Your assignment: Below are some records; output exactly the lines from the line with "- (switcher) TxD --> Rx (adapter)" to the line with "### Additional note", both ends kept, and nothing more.

[[ Entries shown open ]]

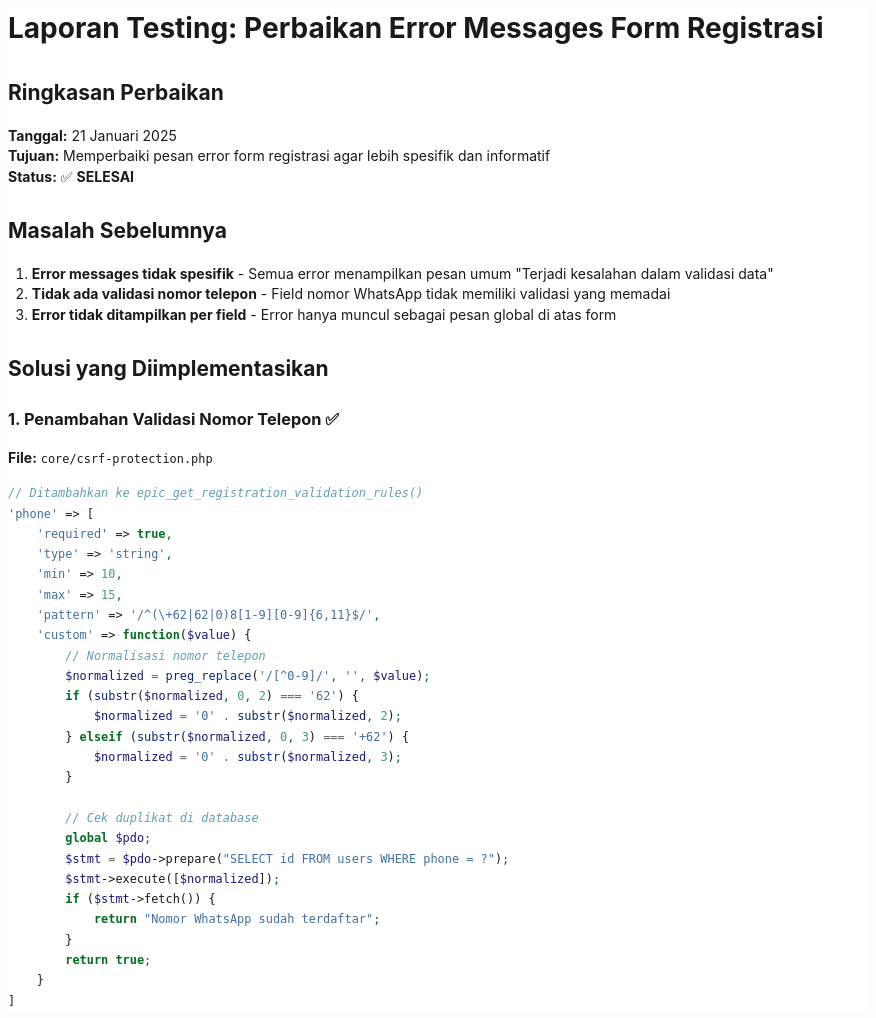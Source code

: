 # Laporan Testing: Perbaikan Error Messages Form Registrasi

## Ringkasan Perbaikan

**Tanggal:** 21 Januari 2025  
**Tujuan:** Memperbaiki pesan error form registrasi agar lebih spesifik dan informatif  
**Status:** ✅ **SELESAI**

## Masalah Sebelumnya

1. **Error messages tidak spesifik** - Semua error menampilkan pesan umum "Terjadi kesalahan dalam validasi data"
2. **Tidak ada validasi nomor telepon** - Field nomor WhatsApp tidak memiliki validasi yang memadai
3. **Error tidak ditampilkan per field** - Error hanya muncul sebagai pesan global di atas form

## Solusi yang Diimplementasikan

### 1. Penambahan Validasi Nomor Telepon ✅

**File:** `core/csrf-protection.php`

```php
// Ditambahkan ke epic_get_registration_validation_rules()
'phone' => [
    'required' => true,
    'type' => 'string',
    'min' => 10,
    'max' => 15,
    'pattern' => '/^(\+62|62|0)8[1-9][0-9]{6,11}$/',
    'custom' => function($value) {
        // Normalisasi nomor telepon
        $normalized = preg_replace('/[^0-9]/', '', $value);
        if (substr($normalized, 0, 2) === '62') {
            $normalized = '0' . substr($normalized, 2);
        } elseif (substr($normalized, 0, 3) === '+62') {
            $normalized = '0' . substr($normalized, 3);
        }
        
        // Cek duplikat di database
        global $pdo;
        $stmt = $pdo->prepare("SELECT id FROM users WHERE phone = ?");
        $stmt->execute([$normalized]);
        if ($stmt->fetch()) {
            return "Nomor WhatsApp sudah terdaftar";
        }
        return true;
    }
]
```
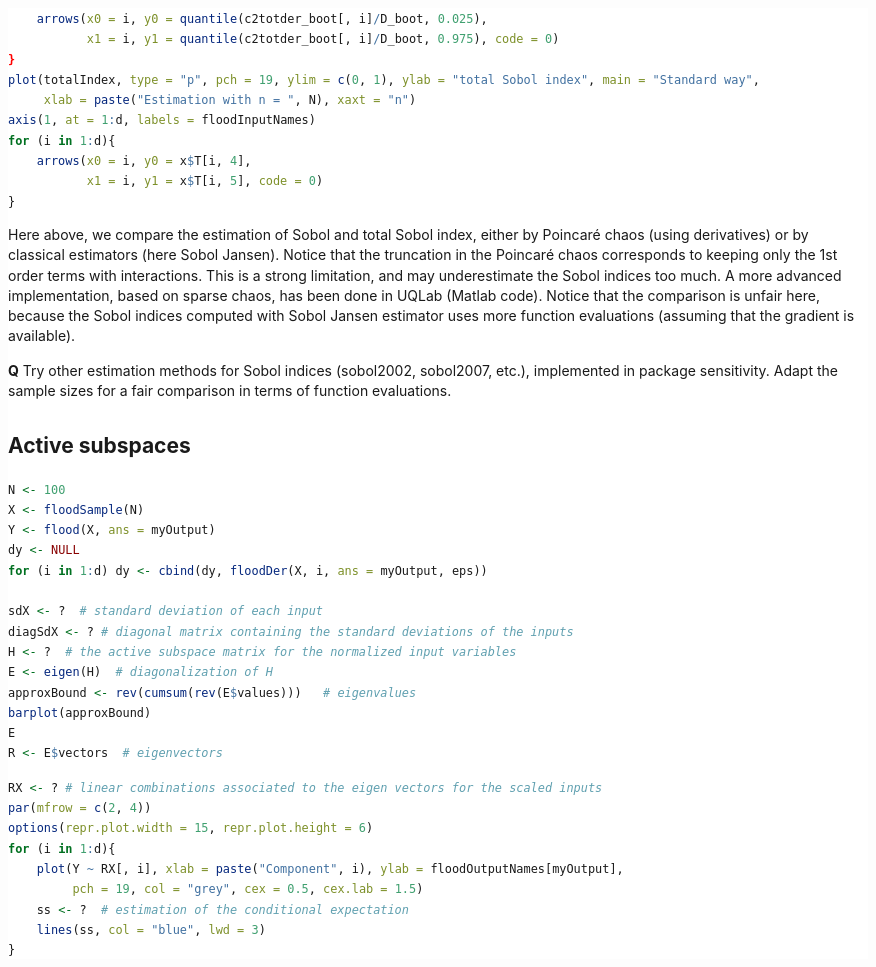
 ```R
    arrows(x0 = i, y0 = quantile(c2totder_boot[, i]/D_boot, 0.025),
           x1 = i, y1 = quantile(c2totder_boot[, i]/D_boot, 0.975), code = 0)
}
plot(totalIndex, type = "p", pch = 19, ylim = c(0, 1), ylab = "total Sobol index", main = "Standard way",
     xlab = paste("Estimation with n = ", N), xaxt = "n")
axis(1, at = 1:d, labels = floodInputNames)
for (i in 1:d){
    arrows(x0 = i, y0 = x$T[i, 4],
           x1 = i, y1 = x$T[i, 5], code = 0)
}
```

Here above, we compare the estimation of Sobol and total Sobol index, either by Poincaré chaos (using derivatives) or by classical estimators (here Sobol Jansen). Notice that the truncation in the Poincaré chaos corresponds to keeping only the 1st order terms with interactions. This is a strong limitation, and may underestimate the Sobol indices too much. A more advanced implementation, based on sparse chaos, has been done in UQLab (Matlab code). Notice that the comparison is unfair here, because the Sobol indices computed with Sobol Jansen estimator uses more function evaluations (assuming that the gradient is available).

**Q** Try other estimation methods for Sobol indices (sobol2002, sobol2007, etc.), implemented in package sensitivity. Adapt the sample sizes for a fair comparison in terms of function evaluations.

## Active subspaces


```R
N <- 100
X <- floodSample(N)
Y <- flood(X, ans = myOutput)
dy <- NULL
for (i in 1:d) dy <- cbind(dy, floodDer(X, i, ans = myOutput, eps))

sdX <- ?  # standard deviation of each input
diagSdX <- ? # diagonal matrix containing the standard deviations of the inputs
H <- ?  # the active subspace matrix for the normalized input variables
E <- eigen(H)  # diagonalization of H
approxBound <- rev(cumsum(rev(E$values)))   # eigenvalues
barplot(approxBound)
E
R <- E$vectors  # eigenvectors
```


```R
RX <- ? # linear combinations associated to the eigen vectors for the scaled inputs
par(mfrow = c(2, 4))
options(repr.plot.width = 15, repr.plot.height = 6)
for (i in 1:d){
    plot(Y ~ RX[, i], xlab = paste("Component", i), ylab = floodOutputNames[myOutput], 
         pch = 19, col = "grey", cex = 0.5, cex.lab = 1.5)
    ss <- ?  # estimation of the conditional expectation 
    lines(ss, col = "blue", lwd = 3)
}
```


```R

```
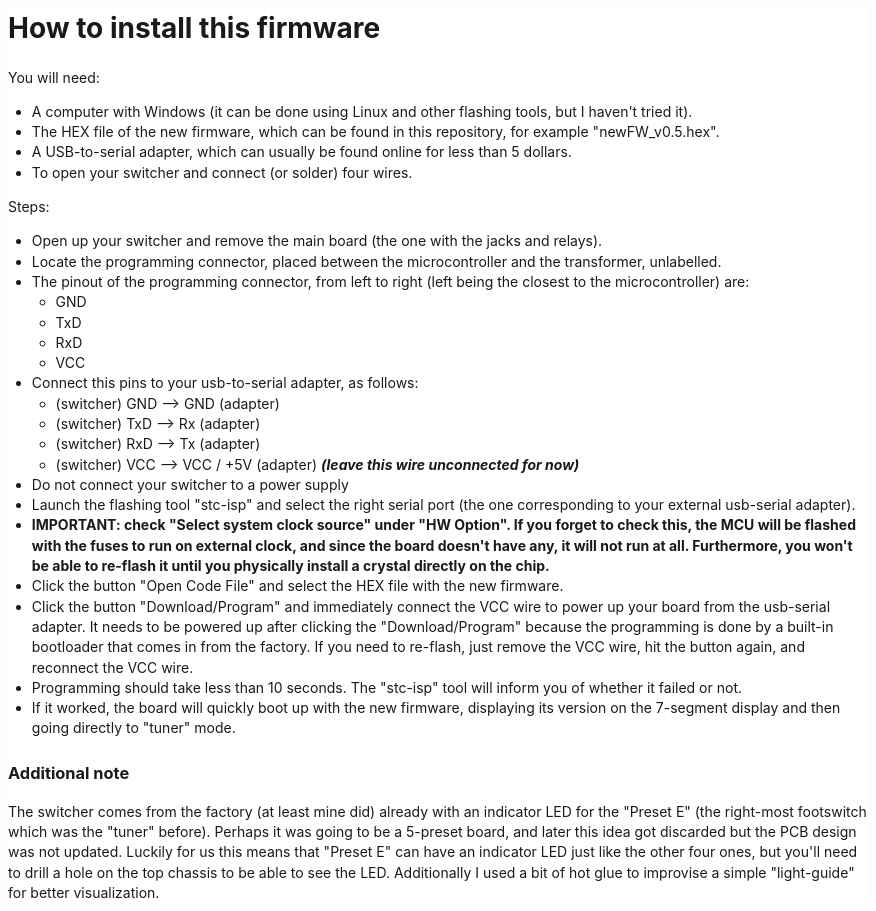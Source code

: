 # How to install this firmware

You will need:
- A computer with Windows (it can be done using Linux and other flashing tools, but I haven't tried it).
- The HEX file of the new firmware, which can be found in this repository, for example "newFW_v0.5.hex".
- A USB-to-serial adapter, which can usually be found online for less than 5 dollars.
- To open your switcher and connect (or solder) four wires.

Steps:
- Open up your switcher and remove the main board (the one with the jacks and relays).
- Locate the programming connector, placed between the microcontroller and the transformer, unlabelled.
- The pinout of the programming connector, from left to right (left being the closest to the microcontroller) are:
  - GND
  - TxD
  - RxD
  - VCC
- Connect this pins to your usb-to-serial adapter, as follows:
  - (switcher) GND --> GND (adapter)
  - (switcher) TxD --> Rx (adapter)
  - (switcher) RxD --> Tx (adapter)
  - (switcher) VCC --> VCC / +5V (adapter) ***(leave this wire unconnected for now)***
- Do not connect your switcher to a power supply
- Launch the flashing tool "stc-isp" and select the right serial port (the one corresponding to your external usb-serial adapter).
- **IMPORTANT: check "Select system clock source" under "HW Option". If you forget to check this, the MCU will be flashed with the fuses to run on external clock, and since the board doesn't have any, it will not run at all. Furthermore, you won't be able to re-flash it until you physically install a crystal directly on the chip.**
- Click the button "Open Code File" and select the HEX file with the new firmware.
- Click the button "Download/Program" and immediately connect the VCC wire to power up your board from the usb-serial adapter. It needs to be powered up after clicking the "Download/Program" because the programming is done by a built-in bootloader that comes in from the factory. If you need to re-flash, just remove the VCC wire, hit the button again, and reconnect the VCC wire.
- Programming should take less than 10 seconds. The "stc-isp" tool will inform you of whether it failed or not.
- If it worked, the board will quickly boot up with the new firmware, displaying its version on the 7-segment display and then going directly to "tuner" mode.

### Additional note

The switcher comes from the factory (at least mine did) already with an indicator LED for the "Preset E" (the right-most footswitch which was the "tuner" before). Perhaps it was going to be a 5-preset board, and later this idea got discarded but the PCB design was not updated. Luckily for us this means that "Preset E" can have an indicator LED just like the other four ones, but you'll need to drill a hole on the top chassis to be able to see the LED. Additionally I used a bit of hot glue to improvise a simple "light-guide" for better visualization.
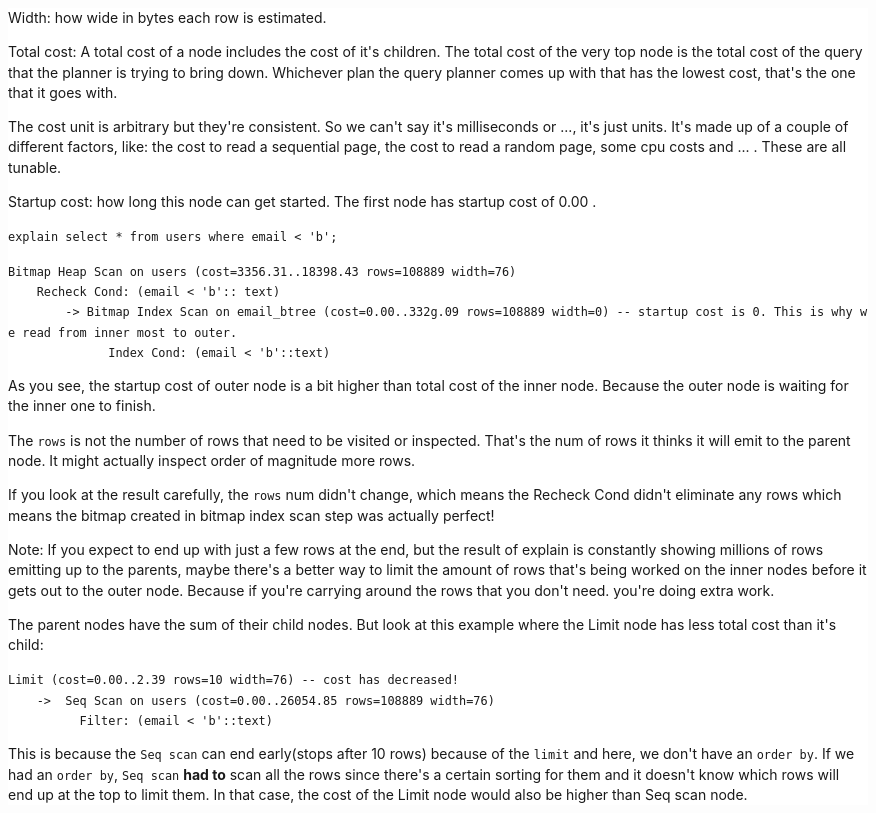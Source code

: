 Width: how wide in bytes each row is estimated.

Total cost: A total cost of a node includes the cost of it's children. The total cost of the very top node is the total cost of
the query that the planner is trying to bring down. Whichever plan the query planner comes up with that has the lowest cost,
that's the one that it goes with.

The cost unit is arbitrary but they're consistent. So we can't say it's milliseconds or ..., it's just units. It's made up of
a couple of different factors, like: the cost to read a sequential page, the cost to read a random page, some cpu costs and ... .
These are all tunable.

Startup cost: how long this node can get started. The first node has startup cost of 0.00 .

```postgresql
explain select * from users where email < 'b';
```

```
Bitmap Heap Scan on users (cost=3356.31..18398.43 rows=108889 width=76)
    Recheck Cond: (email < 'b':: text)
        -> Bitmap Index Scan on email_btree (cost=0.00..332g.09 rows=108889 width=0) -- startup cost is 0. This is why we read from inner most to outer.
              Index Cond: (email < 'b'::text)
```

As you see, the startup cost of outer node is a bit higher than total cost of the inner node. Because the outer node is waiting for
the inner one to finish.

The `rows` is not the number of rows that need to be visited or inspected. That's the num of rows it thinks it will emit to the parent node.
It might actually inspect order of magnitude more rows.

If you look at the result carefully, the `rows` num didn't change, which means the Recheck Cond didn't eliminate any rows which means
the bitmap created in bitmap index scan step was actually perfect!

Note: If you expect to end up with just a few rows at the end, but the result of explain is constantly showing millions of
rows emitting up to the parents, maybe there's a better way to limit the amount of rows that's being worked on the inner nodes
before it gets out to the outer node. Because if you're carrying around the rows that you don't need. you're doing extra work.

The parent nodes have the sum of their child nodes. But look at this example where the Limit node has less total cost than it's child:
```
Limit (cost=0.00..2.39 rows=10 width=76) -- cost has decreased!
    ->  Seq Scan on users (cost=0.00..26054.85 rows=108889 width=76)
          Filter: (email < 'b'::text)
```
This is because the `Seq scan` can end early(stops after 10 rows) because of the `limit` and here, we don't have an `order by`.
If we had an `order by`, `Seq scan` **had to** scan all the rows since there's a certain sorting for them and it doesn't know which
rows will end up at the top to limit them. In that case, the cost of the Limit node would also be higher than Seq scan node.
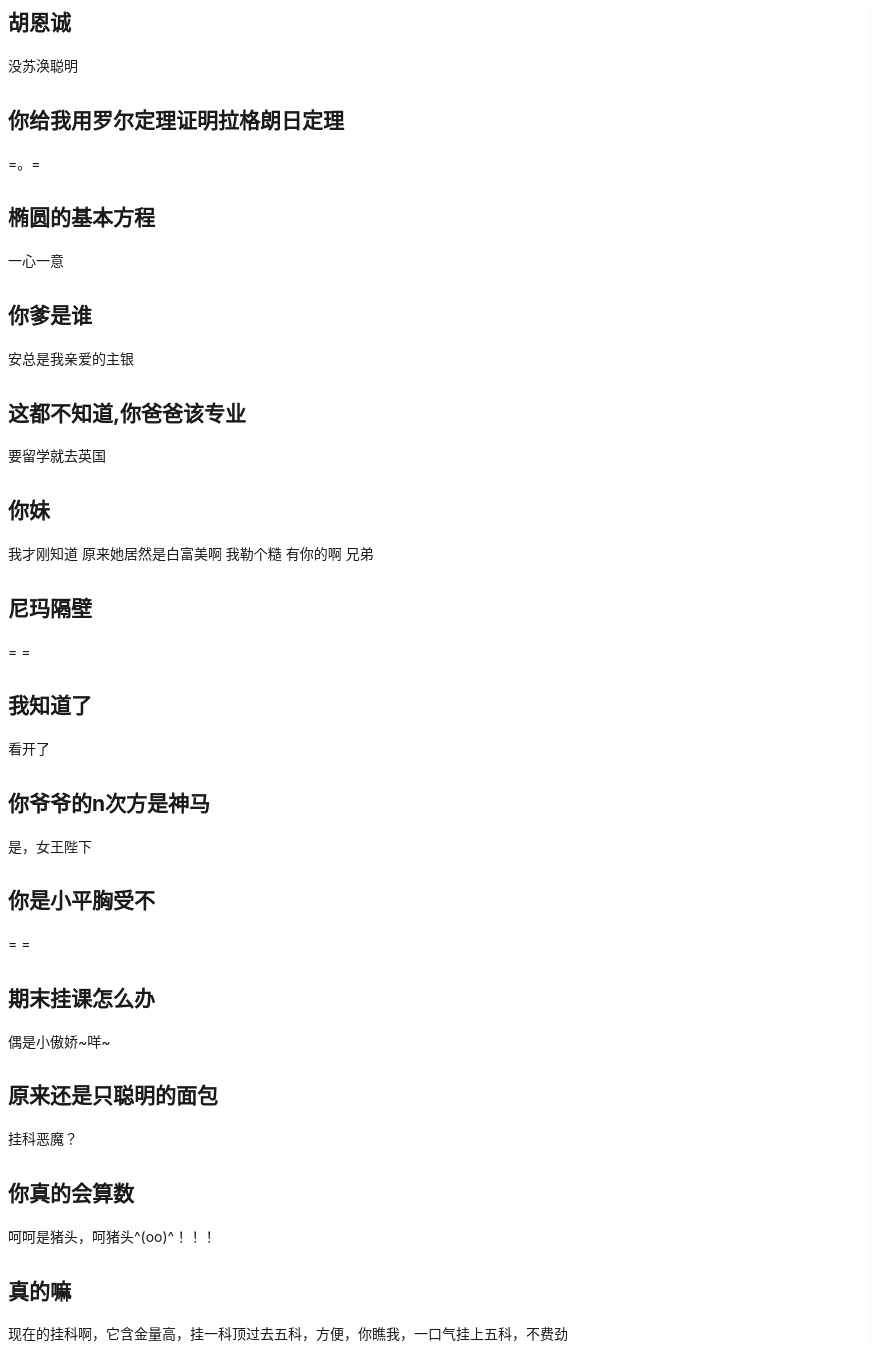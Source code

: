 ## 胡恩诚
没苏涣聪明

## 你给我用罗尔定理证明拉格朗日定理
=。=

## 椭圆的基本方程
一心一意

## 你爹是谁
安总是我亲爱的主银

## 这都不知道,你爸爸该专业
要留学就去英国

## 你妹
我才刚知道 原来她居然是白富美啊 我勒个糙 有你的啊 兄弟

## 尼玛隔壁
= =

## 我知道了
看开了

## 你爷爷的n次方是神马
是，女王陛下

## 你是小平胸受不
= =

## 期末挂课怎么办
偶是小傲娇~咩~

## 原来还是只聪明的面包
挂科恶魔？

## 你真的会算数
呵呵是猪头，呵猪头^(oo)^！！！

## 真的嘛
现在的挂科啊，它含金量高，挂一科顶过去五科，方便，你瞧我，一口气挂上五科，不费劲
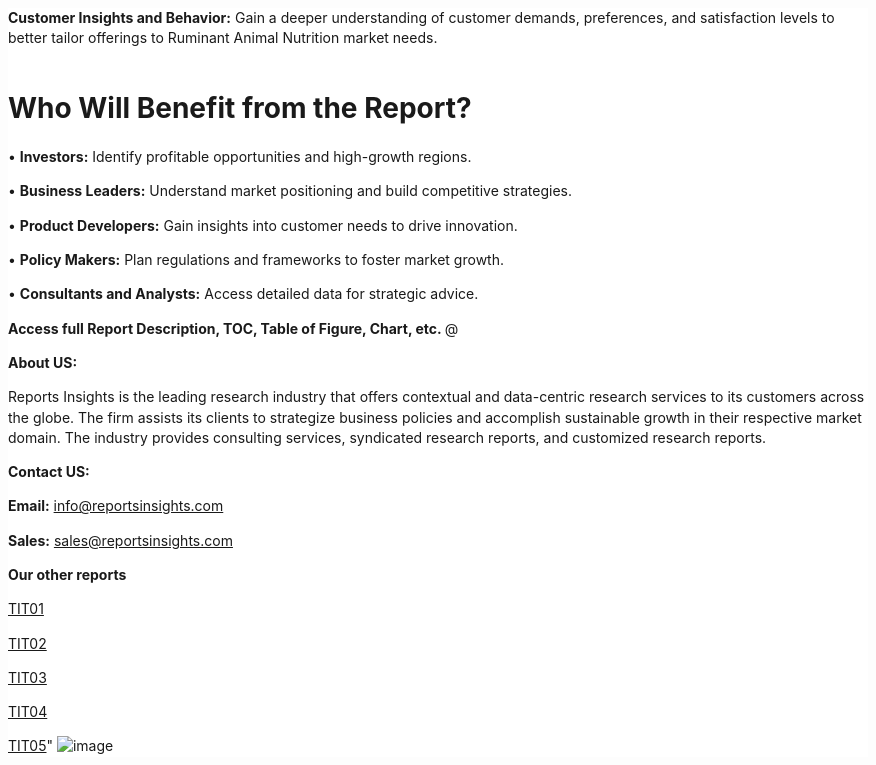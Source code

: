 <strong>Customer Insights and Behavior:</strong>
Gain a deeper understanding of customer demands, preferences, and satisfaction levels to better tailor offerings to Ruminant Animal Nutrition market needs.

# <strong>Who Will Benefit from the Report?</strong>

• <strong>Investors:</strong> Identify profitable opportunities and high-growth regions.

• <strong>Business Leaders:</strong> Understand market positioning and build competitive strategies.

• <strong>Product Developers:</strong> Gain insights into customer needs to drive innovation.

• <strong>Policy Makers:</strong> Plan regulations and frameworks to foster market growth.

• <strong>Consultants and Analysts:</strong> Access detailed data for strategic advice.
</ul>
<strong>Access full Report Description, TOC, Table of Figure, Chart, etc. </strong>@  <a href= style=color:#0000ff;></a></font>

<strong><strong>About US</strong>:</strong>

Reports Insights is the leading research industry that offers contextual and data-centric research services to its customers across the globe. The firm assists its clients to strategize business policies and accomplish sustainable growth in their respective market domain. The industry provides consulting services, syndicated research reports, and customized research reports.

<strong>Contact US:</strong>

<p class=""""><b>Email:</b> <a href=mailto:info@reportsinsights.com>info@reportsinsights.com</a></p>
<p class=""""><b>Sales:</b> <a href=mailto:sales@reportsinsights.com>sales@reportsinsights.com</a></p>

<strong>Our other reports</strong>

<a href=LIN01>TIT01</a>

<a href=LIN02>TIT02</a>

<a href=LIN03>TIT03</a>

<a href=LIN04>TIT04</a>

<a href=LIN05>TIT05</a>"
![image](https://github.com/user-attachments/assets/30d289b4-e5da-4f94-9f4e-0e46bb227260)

[[ Entries shown closed ]]

Answer to this exercise:
  - (switcher) TxD --> Rx (adapter)
  - (switcher) RxD --> Tx (adapter)
  - (switcher) VCC --> VCC / +5V (adapter) ***(leave this wire unconnected for now)***
- Do not connect your switcher to a power supply
- Launch the flashing tool "stc-isp" and select the right serial port (the one corresponding to your external usb-serial adapter).
- **IMPORTANT: check "Select system clock source" under "HW Option". If you forget to check this, the MCU will be flashed with the fuses to run on external clock, and since the board doesn't have any, it will not run at all. Furthermore, you won't be able to re-flash it until you physically install a crystal directly on the chip.**
- Click the button "Open Code File" and select the HEX file with the new firmware.
- Click the button "Download/Program" and immediately connect the VCC wire to power up your board from the usb-serial adapter. It needs to be powered up after clicking the "Download/Program" because the programming is done by a built-in bootloader that comes in from the factory. If you need to re-flash, just remove the VCC wire, hit the button again, and reconnect the VCC wire.
- Programming should take less than 10 seconds. The "stc-isp" tool will inform you of whether it failed or not.
- If it worked, the board will quickly boot up with the new firmware, displaying its version on the 7-segment display and then going directly to "tuner" mode.

### Additional note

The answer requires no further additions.